DATA |
----

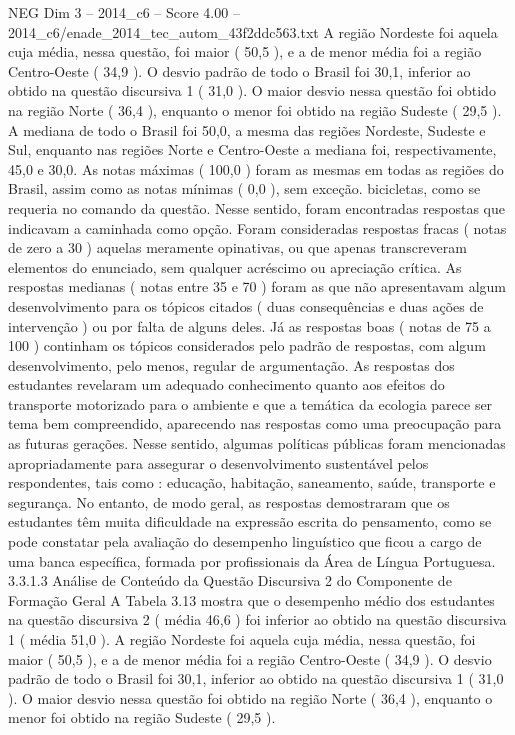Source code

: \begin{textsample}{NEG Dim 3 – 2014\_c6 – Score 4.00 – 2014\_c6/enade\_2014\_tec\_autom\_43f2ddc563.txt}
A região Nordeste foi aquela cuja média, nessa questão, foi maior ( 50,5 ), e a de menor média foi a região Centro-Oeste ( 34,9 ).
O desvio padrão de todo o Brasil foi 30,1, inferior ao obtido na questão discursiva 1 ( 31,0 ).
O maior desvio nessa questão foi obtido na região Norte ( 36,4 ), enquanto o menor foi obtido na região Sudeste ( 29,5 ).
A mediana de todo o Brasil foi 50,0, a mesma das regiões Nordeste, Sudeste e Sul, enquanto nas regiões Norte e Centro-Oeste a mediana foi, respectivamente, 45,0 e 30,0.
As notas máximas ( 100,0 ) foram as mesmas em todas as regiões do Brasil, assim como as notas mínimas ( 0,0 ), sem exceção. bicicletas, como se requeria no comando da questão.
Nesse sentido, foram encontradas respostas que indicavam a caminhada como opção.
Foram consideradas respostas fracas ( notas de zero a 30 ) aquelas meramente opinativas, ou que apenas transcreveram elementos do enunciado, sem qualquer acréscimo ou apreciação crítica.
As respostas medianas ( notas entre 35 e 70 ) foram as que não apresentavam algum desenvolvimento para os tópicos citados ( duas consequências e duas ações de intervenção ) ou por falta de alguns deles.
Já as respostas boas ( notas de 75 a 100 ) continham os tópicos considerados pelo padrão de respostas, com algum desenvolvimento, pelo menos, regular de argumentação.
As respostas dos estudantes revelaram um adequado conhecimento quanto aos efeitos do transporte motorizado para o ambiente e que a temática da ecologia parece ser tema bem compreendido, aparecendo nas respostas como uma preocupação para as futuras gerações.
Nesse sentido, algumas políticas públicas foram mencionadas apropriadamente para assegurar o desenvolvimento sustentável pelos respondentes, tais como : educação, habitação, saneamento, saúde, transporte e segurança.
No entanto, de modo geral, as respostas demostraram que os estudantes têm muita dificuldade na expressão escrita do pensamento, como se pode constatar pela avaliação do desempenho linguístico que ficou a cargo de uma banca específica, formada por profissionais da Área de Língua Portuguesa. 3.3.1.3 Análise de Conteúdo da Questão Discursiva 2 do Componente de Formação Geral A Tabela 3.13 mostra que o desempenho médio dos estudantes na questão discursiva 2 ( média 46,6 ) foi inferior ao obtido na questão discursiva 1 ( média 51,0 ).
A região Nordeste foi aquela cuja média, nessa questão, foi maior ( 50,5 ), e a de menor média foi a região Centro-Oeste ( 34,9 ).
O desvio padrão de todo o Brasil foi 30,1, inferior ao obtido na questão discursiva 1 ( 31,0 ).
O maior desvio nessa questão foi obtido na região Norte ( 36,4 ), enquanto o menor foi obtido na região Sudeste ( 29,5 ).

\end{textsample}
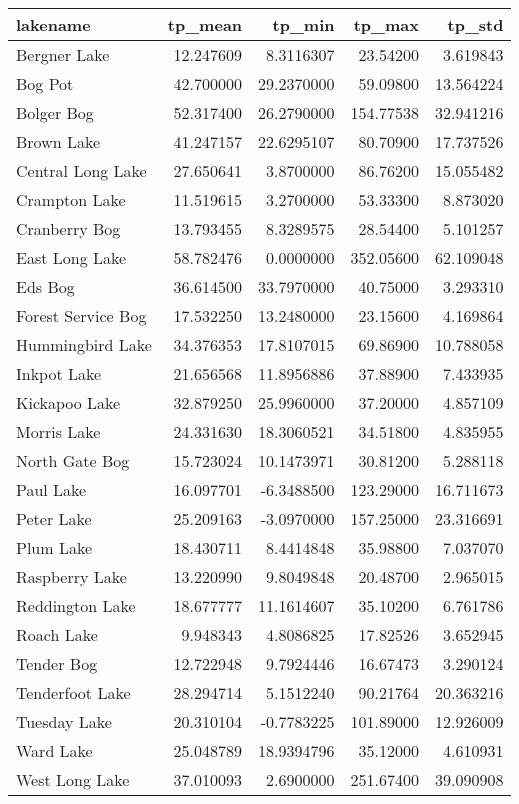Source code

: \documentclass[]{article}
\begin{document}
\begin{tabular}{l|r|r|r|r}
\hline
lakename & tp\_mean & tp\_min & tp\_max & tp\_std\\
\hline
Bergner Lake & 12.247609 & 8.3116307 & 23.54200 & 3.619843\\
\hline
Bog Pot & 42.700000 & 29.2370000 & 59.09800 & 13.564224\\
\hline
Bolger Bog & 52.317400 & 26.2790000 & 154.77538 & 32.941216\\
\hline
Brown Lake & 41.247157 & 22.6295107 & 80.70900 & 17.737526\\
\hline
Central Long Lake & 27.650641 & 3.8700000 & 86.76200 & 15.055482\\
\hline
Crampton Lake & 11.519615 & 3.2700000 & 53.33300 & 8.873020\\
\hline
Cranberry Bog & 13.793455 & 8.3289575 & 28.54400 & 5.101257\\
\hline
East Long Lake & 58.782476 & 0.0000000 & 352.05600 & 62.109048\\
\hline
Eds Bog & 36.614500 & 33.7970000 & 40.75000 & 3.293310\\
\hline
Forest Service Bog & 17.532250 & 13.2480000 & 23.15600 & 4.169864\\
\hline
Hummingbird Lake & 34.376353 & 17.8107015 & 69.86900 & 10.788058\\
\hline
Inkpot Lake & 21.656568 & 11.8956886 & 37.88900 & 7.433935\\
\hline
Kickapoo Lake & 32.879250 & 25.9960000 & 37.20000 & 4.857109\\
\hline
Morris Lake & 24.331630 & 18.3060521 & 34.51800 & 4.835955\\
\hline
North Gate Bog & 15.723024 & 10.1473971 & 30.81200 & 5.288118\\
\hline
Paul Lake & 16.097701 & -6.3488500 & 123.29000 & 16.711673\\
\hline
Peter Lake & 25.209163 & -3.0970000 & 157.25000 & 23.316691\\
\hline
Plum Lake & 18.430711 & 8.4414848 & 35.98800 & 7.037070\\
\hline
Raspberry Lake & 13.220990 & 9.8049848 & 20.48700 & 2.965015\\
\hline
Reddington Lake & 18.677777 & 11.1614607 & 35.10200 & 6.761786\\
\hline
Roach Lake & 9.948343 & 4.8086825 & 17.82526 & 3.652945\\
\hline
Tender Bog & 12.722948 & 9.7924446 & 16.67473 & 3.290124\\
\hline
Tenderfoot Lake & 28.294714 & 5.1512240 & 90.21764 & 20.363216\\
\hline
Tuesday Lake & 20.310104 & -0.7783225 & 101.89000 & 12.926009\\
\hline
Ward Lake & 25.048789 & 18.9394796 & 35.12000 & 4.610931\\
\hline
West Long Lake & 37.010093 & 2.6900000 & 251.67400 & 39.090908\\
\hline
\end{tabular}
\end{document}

----

PROBLEM | Identify the lines in the entries above that contain "Long", then copy them out.

TASK RESPONSE |
Central Long Lake & 27.650641 & 3.8700000 & 86.76200 & 15.055482\\
East Long Lake & 58.782476 & 0.0000000 & 352.05600 & 62.109048\\
West Long Lake & 37.010093 & 2.6900000 & 251.67400 & 39.090908\\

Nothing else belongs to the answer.